More than half (55 per cent) are turning to larger than normal increases of wages while 66 per cent are increasing recruiting efforts, according to a report from the Bank of Canada.
Money is a top priority amid record inflation, with 35 per cent of employees globally looking for a salary increase, according to a previous report.
Other things employers are doing – according to the Bank of Canada’s survey of 300 to 500 firms – include:
- turning away sales or postponing shipments (36 per cent)
- increasing overtime hours (33 per cent)
- contracting out work more frequently (25 per cent)
- providing benefits, bonuses or stock options (20 per cent)
- relying more on M&E or automation (16 per cent)
- reducing minimum qualifications (15 per cent)
Four out of five Canadian employers say they would consider hiring applicants who do not have a degree or certification to the job they’re applying for, and that they would instead offer on-the-job training for new hires, according to a survey of 1,000 employers from Indeed.
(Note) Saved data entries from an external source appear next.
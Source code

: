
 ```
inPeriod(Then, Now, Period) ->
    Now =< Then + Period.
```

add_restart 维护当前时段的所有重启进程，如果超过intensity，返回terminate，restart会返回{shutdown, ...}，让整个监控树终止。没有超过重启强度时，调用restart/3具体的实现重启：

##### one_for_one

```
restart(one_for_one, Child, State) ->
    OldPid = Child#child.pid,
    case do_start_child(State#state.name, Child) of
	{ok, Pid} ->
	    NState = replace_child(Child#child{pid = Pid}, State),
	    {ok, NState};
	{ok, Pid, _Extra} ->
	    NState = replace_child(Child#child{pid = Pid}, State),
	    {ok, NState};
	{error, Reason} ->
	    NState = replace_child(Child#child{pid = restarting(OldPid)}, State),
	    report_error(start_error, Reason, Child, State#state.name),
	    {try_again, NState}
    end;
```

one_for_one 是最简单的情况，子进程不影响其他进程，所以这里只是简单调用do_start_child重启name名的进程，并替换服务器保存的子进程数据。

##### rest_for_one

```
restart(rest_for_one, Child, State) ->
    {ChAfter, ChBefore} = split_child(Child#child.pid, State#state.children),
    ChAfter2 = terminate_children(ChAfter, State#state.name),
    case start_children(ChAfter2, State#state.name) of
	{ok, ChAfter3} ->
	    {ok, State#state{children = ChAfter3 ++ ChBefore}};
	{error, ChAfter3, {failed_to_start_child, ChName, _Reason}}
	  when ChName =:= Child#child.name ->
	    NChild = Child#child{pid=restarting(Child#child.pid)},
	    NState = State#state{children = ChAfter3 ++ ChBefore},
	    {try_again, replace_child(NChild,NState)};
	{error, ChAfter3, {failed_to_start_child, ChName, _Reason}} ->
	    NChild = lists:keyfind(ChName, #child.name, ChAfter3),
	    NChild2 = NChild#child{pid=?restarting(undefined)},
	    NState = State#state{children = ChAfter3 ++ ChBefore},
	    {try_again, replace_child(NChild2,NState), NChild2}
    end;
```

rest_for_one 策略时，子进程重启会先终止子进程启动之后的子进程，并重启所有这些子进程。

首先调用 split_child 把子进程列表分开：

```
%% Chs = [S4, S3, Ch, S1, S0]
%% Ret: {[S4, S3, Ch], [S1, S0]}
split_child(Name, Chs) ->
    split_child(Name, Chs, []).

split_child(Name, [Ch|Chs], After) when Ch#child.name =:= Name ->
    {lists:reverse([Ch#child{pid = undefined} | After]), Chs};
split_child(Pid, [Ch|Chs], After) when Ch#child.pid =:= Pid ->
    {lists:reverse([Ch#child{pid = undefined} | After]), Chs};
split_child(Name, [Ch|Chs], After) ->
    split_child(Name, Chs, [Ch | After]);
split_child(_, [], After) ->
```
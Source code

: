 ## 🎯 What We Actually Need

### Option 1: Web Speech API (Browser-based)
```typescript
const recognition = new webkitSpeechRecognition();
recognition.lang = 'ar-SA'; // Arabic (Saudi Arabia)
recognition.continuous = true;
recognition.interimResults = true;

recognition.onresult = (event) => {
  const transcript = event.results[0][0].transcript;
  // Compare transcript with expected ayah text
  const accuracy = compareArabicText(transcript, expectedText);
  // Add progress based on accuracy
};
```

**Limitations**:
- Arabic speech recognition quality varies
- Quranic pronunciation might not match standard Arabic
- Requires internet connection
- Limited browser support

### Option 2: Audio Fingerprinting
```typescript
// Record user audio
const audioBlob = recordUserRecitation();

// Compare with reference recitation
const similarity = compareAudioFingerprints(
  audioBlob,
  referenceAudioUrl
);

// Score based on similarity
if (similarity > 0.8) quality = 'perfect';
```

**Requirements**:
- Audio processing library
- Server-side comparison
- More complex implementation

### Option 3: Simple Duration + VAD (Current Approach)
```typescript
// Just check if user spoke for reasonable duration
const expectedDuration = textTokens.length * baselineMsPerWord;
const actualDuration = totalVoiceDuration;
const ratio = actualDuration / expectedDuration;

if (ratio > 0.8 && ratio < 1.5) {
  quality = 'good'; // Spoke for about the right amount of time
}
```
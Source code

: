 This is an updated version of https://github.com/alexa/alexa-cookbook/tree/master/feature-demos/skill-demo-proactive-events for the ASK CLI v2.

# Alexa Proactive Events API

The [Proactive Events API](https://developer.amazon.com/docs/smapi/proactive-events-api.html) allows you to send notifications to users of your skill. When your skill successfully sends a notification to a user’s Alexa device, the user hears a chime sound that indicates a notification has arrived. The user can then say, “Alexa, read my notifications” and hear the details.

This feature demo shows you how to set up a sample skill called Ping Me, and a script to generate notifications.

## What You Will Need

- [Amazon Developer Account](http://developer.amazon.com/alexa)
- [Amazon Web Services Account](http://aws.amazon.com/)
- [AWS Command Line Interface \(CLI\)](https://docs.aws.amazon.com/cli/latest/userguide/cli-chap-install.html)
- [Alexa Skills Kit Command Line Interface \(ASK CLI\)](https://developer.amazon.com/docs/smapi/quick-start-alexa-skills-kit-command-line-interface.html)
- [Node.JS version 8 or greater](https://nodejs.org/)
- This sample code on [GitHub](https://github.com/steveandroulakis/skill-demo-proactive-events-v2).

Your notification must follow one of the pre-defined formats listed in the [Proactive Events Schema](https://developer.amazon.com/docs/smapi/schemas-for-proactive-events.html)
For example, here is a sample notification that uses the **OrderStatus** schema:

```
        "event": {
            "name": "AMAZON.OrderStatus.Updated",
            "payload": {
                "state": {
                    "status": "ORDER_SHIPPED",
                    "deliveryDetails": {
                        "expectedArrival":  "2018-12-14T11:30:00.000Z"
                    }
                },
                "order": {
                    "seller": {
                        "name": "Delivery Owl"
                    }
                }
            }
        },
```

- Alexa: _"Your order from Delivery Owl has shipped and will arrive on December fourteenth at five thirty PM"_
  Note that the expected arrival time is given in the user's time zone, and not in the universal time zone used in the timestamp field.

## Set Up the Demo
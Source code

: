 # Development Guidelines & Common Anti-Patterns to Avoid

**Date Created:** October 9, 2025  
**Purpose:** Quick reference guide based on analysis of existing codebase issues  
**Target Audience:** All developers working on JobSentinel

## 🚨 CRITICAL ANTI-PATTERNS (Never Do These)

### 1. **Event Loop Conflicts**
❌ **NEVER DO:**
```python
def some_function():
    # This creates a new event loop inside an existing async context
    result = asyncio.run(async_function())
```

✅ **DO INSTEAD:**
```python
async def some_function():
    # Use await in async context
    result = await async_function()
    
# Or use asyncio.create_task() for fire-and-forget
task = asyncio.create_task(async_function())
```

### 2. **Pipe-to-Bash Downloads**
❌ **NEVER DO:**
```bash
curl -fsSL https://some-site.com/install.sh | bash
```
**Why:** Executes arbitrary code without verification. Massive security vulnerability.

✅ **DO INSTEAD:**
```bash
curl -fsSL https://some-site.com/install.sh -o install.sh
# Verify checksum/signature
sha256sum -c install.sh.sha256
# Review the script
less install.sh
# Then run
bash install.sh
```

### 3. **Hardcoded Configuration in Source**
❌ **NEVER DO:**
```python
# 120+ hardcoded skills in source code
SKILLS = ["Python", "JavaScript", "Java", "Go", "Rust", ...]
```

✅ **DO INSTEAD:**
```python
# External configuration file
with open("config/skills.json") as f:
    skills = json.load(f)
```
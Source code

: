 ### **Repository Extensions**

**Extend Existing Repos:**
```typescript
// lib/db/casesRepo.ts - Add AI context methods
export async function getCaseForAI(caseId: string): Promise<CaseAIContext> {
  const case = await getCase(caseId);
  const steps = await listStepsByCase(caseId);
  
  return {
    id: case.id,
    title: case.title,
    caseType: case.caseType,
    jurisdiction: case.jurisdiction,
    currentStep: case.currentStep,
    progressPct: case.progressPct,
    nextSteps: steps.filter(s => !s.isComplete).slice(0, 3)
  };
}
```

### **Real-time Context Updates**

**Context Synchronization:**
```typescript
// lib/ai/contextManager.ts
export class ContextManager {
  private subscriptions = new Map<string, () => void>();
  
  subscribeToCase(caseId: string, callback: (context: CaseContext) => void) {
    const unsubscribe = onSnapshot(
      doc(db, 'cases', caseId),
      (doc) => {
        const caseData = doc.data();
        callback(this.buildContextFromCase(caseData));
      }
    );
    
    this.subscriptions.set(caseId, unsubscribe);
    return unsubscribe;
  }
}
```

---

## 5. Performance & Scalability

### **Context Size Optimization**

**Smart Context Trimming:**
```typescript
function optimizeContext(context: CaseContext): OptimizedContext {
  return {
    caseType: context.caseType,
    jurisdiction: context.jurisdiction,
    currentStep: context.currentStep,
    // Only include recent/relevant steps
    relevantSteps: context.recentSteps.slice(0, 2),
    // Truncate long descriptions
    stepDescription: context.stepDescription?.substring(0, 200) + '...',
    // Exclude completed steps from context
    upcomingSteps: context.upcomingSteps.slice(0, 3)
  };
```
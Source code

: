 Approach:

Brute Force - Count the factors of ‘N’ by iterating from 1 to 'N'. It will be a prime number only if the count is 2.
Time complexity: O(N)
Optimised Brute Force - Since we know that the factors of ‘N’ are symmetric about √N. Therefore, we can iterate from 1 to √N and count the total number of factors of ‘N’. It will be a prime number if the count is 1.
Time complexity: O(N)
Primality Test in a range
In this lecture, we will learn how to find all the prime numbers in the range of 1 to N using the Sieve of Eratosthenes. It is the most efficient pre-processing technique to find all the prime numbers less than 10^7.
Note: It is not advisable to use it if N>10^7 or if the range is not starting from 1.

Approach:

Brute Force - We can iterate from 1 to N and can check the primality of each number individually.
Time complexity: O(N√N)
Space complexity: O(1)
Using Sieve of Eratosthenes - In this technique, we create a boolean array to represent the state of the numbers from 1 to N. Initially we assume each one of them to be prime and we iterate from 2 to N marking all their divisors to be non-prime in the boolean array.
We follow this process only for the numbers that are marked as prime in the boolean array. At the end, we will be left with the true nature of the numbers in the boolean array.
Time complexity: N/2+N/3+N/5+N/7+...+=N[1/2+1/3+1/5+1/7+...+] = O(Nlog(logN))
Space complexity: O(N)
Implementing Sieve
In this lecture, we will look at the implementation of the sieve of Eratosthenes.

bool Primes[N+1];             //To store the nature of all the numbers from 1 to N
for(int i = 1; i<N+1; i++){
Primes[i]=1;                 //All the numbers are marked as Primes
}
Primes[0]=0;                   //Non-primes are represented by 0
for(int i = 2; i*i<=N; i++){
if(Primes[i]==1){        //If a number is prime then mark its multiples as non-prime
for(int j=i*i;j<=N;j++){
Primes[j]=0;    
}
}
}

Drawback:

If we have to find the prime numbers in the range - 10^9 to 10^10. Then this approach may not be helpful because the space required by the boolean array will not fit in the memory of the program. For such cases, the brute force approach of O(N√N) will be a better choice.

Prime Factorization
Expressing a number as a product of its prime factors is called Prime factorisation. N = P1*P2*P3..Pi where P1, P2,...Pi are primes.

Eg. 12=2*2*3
To remain competitive and lure skilled talent, employers are pushing up salaries to stay one step ahead of competitors and access the best-of-the-best talent, according to Randstad Canada.
“This trend isn’t limited to any one job market, either. We’re seeing salaries grow across the entire spectrum of jobs. From high-skilled roles in IT, engineering and finance, to lower skill roles such as general labourers, salaries are universally on the rise, largely driven by strong economic growth and labour shortages.”
However, less than half of CEOs have "very strong" or "strong" expectations about their organization's growth over the next 12 months, according to a report from Deloitte. This is down 16 per cent from January and 28 per cent from a year ago.